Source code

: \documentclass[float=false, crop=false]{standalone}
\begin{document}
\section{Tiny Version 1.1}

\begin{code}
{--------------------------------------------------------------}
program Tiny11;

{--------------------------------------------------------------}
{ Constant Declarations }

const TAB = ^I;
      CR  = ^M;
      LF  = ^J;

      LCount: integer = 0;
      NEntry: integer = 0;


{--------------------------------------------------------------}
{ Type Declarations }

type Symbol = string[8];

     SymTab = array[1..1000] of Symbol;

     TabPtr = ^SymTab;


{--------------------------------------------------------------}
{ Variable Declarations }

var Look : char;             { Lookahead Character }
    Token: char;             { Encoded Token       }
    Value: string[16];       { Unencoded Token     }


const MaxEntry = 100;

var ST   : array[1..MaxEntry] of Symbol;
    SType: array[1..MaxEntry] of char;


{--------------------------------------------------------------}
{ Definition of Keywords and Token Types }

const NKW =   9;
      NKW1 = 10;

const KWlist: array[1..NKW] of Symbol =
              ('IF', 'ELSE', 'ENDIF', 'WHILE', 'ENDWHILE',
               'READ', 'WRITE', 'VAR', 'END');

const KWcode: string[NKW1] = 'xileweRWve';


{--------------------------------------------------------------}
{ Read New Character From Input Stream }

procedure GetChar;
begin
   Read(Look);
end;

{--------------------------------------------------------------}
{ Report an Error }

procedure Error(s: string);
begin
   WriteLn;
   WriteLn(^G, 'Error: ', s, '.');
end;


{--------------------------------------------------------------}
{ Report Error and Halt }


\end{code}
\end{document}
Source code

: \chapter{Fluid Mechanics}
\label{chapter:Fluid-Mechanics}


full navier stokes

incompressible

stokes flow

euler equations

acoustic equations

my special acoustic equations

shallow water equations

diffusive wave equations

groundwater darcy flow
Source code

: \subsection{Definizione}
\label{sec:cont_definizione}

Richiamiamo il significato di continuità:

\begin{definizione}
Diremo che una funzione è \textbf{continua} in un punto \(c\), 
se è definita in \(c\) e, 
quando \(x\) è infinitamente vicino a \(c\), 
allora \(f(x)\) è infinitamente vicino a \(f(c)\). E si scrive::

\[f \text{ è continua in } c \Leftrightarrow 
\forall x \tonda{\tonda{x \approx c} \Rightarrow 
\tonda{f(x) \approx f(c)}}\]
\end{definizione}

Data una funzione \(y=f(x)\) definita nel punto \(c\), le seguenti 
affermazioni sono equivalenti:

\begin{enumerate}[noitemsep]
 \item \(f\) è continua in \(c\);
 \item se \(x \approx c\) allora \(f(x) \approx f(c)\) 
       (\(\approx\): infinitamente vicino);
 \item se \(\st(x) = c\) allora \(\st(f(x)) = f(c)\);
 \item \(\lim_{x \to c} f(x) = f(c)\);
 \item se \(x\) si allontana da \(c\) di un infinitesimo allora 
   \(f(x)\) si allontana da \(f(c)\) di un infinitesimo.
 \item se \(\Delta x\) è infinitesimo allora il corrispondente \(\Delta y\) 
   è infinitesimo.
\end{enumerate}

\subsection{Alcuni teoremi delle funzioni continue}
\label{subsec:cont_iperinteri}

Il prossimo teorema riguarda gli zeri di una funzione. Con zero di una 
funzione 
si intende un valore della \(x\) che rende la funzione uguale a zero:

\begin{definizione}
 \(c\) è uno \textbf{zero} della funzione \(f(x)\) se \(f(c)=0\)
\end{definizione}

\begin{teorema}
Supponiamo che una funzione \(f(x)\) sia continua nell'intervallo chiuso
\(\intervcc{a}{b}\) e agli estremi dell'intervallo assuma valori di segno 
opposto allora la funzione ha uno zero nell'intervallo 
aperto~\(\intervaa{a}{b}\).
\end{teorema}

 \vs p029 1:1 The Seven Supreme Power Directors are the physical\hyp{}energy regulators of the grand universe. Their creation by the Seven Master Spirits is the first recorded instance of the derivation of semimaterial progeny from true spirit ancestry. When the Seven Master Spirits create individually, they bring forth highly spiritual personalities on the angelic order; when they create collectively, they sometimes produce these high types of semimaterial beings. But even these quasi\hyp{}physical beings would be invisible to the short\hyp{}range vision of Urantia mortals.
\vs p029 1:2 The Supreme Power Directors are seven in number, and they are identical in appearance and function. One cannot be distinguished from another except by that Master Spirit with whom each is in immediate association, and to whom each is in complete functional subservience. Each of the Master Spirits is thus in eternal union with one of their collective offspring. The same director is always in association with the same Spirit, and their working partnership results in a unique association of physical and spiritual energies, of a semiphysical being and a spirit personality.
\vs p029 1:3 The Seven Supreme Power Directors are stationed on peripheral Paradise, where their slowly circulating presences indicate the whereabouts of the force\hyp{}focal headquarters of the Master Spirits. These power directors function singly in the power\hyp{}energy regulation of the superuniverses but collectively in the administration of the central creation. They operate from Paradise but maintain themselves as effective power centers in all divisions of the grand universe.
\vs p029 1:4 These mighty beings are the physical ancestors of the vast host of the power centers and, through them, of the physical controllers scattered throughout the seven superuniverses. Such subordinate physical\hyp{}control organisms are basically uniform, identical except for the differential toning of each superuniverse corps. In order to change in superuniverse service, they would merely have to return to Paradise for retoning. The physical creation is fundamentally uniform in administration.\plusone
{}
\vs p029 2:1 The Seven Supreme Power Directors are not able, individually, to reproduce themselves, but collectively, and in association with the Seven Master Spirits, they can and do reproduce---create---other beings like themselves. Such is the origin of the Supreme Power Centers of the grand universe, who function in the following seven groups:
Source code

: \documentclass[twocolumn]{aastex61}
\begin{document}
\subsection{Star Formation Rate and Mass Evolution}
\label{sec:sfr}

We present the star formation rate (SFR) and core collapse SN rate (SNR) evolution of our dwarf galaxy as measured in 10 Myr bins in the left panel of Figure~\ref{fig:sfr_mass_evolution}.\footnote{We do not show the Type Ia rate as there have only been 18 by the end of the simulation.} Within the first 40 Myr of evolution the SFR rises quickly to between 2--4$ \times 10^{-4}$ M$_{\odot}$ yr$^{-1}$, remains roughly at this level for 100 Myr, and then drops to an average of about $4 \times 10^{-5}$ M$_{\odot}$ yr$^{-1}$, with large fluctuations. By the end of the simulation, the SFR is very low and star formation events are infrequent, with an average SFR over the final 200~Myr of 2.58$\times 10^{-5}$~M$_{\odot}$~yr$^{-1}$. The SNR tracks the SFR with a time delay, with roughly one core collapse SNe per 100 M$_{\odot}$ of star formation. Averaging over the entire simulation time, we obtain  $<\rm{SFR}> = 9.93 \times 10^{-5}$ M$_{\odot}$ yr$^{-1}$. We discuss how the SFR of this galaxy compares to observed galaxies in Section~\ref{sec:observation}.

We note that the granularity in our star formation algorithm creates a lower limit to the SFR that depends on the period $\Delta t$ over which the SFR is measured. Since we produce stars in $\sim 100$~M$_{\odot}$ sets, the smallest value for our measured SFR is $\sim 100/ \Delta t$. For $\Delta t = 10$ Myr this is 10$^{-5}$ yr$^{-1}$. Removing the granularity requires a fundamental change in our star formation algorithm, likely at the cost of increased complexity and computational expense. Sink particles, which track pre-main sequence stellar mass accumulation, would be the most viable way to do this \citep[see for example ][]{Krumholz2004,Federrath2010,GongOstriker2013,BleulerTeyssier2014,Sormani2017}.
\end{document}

______

(Your goal): Each line of the material above needs repeating verbatim.

(Reply):
Source code

: \documentclass[float=false, crop=false]{standalone}
\begin{document}
\section{Tiny Version 1.1}

\begin{code}
{--------------------------------------------------------------}
program Tiny11;

{--------------------------------------------------------------}
{ Constant Declarations }

const TAB = ^I;
      CR  = ^M;
      LF  = ^J;

      LCount: integer = 0;
      NEntry: integer = 0;


{--------------------------------------------------------------}
{ Type Declarations }

type Symbol = string[8];

     SymTab = array[1..1000] of Symbol;

     TabPtr = ^SymTab;


{--------------------------------------------------------------}
{ Variable Declarations }

var Look : char;             { Lookahead Character }
    Token: char;             { Encoded Token       }
    Value: string[16];       { Unencoded Token     }


const MaxEntry = 100;

var ST   : array[1..MaxEntry] of Symbol;
    SType: array[1..MaxEntry] of char;


{--------------------------------------------------------------}
{ Definition of Keywords and Token Types }

const NKW =   9;
      NKW1 = 10;

const KWlist: array[1..NKW] of Symbol =
              ('IF', 'ELSE', 'ENDIF', 'WHILE', 'ENDWHILE',
               'READ', 'WRITE', 'VAR', 'END');

const KWcode: string[NKW1] = 'xileweRWve';


{--------------------------------------------------------------}
{ Read New Character From Input Stream }

procedure GetChar;
begin
   Read(Look);
end;

{--------------------------------------------------------------}
{ Report an Error }

procedure Error(s: string);
begin
   WriteLn;
   WriteLn(^G, 'Error: ', s, '.');
end;


{--------------------------------------------------------------}
{ Report Error and Halt }


\end{code}
\end{document}
Source code

: \chapter{Fluid Mechanics}
\label{chapter:Fluid-Mechanics}


full navier stokes

incompressible

stokes flow

euler equations

acoustic equations

my special acoustic equations

shallow water equations

diffusive wave equations

groundwater darcy flow
Source code

: \subsection{Definizione}
\label{sec:cont_definizione}

Richiamiamo il significato di continuità:

\begin{definizione}
Diremo che una funzione è \textbf{continua} in un punto \(c\), 
se è definita in \(c\) e, 
quando \(x\) è infinitamente vicino a \(c\), 
allora \(f(x)\) è infinitamente vicino a \(f(c)\). E si scrive::

\[f \text{ è continua in } c \Leftrightarrow 
\forall x \tonda{\tonda{x \approx c} \Rightarrow 
\tonda{f(x) \approx f(c)}}\]
\end{definizione}

Data una funzione \(y=f(x)\) definita nel punto \(c\), le seguenti 
affermazioni sono equivalenti:

\begin{enumerate}[noitemsep]
 \item \(f\) è continua in \(c\);
 \item se \(x \approx c\) allora \(f(x) \approx f(c)\) 
       (\(\approx\): infinitamente vicino);
 \item se \(\st(x) = c\) allora \(\st(f(x)) = f(c)\);
 \item \(\lim_{x \to c} f(x) = f(c)\);
 \item se \(x\) si allontana da \(c\) di un infinitesimo allora 
   \(f(x)\) si allontana da \(f(c)\) di un infinitesimo.
 \item se \(\Delta x\) è infinitesimo allora il corrispondente \(\Delta y\) 
   è infinitesimo.
\end{enumerate}

\subsection{Alcuni teoremi delle funzioni continue}
\label{subsec:cont_iperinteri}

Il prossimo teorema riguarda gli zeri di una funzione. Con zero di una 
funzione 
si intende un valore della \(x\) che rende la funzione uguale a zero:

\begin{definizione}
 \(c\) è uno \textbf{zero} della funzione \(f(x)\) se \(f(c)=0\)
\end{definizione}

\begin{teorema}
Supponiamo che una funzione \(f(x)\) sia continua nell'intervallo chiuso
\(\intervcc{a}{b}\) e agli estremi dell'intervallo assuma valori di segno 
opposto allora la funzione ha uno zero nell'intervallo 
aperto~\(\intervaa{a}{b}\).
\end{teorema}

 \vs p029 1:1 The Seven Supreme Power Directors are the physical\hyp{}energy regulators of the grand universe. Their creation by the Seven Master Spirits is the first recorded instance of the derivation of semimaterial progeny from true spirit ancestry. When the Seven Master Spirits create individually, they bring forth highly spiritual personalities on the angelic order; when they create collectively, they sometimes produce these high types of semimaterial beings. But even these quasi\hyp{}physical beings would be invisible to the short\hyp{}range vision of Urantia mortals.
\vs p029 1:2 The Supreme Power Directors are seven in number, and they are identical in appearance and function. One cannot be distinguished from another except by that Master Spirit with whom each is in immediate association, and to whom each is in complete functional subservience. Each of the Master Spirits is thus in eternal union with one of their collective offspring. The same director is always in association with the same Spirit, and their working partnership results in a unique association of physical and spiritual energies, of a semiphysical being and a spirit personality.
\vs p029 1:3 The Seven Supreme Power Directors are stationed on peripheral Paradise, where their slowly circulating presences indicate the whereabouts of the force\hyp{}focal headquarters of the Master Spirits. These power directors function singly in the power\hyp{}energy regulation of the superuniverses but collectively in the administration of the central creation. They operate from Paradise but maintain themselves as effective power centers in all divisions of the grand universe.
\vs p029 1:4 These mighty beings are the physical ancestors of the vast host of the power centers and, through them, of the physical controllers scattered throughout the seven superuniverses. Such subordinate physical\hyp{}control organisms are basically uniform, identical except for the differential toning of each superuniverse corps. In order to change in superuniverse service, they would merely have to return to Paradise for retoning. The physical creation is fundamentally uniform in administration.\plusone
{}
\vs p029 2:1 The Seven Supreme Power Directors are not able, individually, to reproduce themselves, but collectively, and in association with the Seven Master Spirits, they can and do reproduce---create---other beings like themselves. Such is the origin of the Supreme Power Centers of the grand universe, who function in the following seven groups:
Source code

: \documentclass[twocolumn]{aastex61}
\begin{document}
\subsection{Star Formation Rate and Mass Evolution}
\label{sec:sfr}

We present the star formation rate (SFR) and core collapse SN rate (SNR) evolution of our dwarf galaxy as measured in 10 Myr bins in the left panel of Figure~\ref{fig:sfr_mass_evolution}.\footnote{We do not show the Type Ia rate as there have only been 18 by the end of the simulation.} Within the first 40 Myr of evolution the SFR rises quickly to between 2--4$ \times 10^{-4}$ M$_{\odot}$ yr$^{-1}$, remains roughly at this level for 100 Myr, and then drops to an average of about $4 \times 10^{-5}$ M$_{\odot}$ yr$^{-1}$, with large fluctuations. By the end of the simulation, the SFR is very low and star formation events are infrequent, with an average SFR over the final 200~Myr of 2.58$\times 10^{-5}$~M$_{\odot}$~yr$^{-1}$. The SNR tracks the SFR with a time delay, with roughly one core collapse SNe per 100 M$_{\odot}$ of star formation. Averaging over the entire simulation time, we obtain  $<\rm{SFR}> = 9.93 \times 10^{-5}$ M$_{\odot}$ yr$^{-1}$. We discuss how the SFR of this galaxy compares to observed galaxies in Section~\ref{sec:observation}.

We note that the granularity in our star formation algorithm creates a lower limit to the SFR that depends on the period $\Delta t$ over which the SFR is measured. Since we produce stars in $\sim 100$~M$_{\odot}$ sets, the smallest value for our measured SFR is $\sim 100/ \Delta t$. For $\Delta t = 10$ Myr this is 10$^{-5}$ yr$^{-1}$. Removing the granularity requires a fundamental change in our star formation algorithm, likely at the cost of increased complexity and computational expense. Sink particles, which track pre-main sequence stellar mass accumulation, would be the most viable way to do this \citep[see for example ][]{Krumholz2004,Federrath2010,GongOstriker2013,BleulerTeyssier2014,Sormani2017}.
\end{document}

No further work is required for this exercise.